Or, un tel contrôle, qui sanctionne aussi l'excès de protection, a été allégé sur ce point en application du préambule de la Charte lorsque l'objectif de protection de l'environnement est devenu un OVC, donc dans la décision QPC du 31 janvier 2020 Interdiction de la production, du stockage et de la circulation de certains produits phytopharmaceutiques. Opérant un revirement de jurisprudence, le Conseil y qualifie en effet la protection de l'environnement, nouvellement érigée en OVC, de « patrimoine commun des êtres humains » et juge que « le législateur est fondé à tenir compte des effets que les activités exercées en France peuvent porter à l'environnement à l'étranger »(21). Passe ainsi à la trappe une interdiction que le Conseil avait d'abord attachée à son contrôle de l'adéquation. Statuant sur l'OVC de protection de la santé, le Conseil avait en effet considéré en 2015 que « la commercialisation [des produits en cause] est autorisée dans de nombreux pays ; qu'ainsi, la suspension de [leur] fabrication et de [leur] exportation [...] sur le territoire de la République ou à partir de ce territoire est sans effet sur [leur] commercialisation [...] dans [ces] pays [...] ; que, par suite, en suspendant [leur] fabrication et [leur] exportation [...] en France ou depuis la France [en plus de leur commercialisation en France], le législateur a apporté à la liberté d'entreprendre des restrictions qui ne sont pas en lien avec l'objectif poursuivi »(22). Encore appliquée en 2016 dans une décision DC relative aux néonicotinoïdes qui mobilisait tant l'OVC de protection de la santé que l'objectif d'intérêt général de protection de l'environnement(23), l'exigence d'un tel lien entre le dispositif retenu et l'objectif poursuivi disparaît donc en 2020. Le Conseil a ainsi permis au législateur d'opérer une conciliation plus favorable à l'environnement, dont la protection revêt désormais une portée universelle.

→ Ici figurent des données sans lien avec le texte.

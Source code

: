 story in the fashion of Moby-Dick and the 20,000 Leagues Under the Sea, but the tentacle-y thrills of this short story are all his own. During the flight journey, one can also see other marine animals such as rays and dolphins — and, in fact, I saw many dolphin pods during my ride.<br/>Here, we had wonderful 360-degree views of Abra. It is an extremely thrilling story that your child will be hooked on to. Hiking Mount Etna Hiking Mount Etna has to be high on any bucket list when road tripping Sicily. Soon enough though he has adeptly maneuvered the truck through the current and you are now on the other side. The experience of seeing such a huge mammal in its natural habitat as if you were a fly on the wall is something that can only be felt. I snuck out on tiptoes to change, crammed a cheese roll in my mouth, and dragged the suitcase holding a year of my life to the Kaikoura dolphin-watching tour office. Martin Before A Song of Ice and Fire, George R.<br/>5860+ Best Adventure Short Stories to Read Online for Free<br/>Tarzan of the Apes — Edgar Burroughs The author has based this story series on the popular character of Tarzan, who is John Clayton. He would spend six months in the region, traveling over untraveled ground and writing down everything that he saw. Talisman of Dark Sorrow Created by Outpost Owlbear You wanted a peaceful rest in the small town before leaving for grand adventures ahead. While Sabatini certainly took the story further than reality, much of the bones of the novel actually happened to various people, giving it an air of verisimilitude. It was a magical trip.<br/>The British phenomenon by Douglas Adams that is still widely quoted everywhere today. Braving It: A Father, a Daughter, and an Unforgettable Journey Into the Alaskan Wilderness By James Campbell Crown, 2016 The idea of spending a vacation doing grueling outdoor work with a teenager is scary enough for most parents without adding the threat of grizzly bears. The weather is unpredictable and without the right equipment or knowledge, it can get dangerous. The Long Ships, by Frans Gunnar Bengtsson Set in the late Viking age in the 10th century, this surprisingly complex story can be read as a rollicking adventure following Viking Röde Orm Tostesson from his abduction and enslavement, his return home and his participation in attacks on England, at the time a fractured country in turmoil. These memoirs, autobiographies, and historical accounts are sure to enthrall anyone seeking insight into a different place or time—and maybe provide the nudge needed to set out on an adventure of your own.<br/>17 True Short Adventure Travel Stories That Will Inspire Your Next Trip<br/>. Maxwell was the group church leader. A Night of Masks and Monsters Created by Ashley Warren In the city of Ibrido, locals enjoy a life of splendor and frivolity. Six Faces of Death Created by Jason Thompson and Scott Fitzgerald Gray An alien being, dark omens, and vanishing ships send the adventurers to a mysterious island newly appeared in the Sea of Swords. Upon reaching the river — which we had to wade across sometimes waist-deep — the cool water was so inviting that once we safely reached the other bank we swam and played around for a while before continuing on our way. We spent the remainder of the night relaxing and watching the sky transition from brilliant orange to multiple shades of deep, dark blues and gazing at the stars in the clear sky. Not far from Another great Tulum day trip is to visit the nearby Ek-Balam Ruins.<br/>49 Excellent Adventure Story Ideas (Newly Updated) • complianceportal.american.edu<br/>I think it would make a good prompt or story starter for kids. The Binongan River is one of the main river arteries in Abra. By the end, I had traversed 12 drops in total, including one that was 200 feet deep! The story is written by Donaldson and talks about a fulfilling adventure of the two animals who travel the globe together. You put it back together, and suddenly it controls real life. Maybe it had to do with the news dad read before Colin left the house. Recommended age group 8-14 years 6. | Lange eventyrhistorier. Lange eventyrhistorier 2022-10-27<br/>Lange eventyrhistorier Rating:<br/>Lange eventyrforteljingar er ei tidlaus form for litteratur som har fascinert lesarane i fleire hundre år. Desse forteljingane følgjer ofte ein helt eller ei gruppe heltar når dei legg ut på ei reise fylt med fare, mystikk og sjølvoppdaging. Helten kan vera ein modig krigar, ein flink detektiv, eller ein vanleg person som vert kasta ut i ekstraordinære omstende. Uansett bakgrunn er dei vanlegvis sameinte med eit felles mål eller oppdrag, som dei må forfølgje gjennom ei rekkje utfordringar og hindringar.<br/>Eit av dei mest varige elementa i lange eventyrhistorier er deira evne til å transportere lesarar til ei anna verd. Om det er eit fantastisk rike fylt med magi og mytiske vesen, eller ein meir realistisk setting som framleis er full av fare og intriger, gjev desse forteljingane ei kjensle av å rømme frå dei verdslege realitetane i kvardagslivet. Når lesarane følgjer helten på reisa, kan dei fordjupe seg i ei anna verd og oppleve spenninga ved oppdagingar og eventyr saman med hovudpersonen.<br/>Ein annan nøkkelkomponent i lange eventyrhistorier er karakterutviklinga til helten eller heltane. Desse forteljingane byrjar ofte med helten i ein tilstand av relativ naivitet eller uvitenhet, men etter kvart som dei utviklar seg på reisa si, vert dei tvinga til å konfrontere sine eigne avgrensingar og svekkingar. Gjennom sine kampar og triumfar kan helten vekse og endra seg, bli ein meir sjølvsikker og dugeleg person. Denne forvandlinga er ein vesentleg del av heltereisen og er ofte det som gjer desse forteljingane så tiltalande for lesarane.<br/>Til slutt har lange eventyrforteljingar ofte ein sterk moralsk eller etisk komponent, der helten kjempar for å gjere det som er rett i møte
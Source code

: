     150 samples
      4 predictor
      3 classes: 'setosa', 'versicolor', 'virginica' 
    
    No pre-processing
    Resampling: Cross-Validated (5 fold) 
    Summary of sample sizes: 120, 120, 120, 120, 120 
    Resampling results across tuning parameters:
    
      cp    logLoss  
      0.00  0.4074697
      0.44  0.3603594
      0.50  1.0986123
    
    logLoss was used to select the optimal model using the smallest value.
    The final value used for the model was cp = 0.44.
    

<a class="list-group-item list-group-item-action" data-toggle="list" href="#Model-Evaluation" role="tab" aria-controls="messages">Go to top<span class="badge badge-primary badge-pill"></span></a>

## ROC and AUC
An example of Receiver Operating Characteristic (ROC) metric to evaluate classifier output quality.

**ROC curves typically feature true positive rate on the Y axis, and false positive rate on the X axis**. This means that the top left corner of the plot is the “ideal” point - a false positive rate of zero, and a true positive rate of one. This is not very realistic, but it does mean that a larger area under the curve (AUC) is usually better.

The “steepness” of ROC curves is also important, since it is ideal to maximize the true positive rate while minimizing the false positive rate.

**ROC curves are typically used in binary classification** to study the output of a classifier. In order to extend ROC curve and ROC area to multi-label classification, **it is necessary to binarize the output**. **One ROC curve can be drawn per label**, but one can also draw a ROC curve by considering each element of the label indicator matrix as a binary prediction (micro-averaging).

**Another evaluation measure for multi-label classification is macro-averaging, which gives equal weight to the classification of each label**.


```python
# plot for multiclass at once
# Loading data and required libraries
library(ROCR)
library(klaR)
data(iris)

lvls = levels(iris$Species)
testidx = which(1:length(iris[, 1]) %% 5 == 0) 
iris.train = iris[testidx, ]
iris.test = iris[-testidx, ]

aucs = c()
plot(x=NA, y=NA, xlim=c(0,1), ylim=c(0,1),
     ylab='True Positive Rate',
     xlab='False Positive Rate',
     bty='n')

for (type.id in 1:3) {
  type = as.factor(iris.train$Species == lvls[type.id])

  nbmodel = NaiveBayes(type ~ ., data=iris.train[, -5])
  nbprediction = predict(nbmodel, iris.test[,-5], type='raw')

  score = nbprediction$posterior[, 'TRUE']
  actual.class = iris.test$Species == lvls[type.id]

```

Une observation finale : dans la jurisprudence, le contrôle restreint de proportionnalité ainsi décrit s'est pour l'essentiel appliqué aux restrictions apportées aux libertés économiques. Il s'appliquerait toutefois demain aux éventuelles restrictions que le législateur jugerait opportun d'apporter à la liberté personnelle, sauf si celles-ci devaient dépasser un certain seul de gravité. D'éventuelles restrictions aux droits relevant de la sécurité juridique(24) ou aux droits de premier rang feraient en revanche l'objet d'un contrôle plus approfondi, c'est-à-dire d'un contrôle entier et, le cas échéant, d'un triple test de proportionnalité. La conciliation, si elle devait demain y prendre place, serait donc à l'évidence plus surveillée par le Conseil en conformité avec les lignes générales de sa jurisprudence.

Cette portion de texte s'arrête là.